- **Work to complete**: Across the listing below, count the lines with "label" in them. Write nothing but the number.

** Input material follows **

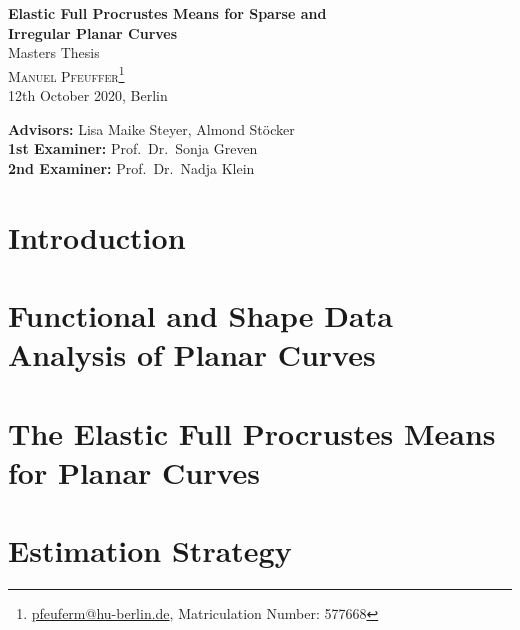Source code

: \documentclass[a4paper,12pt,pagesize,DIV=calc,smallheadings,english]{article}
\theoremstyle{plain}
\begin{document}
\begin{titlepage}

  \vspace*{0.5cm}

  \begin{center}
    {\LARGE\textbf{Elastic Full Procrustes Means for Sparse and\vspace{0.4cm}\\
    Irregular Planar Curves}}
  \vspace{1cm}\\
    {\large Masters Thesis}
  \vspace{0.7cm}\\
  \textsc{Manuel Pfeuffer\footnote{\url{pfeuferm@hu-berlin.de}, Matriculation Number: 577668}}
  \vspace{0.1cm}\\
  12th October 2020, Berlin
  \vspace{1cm}\\

  \vfill
  \end{center}

  \noindent \textbf{Advisors:} Lisa Maike Steyer, Almond Stöcker\\
  \noindent \textbf{1st Examiner:} Prof.\ Dr.\ Sonja Greven\\
  \noindent \textbf{2nd Examiner:} Prof.\ Dr.\ Nadja Klein
  \vspace{0.5em}

\end{titlepage}


\tableofcontents
\newpage


\section{Introduction}
\label{sec:intro}


\section{Functional and Shape Data Analysis of Planar Curves}
\label{sec:theo}


\section{The Elastic Full Procrustes Means for Planar Curves}
\label{sec:mean}


\section{Estimation Strategy}
\label{sec:algo}
\end{document}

** End of Input material **

- **Answer to this task**: 4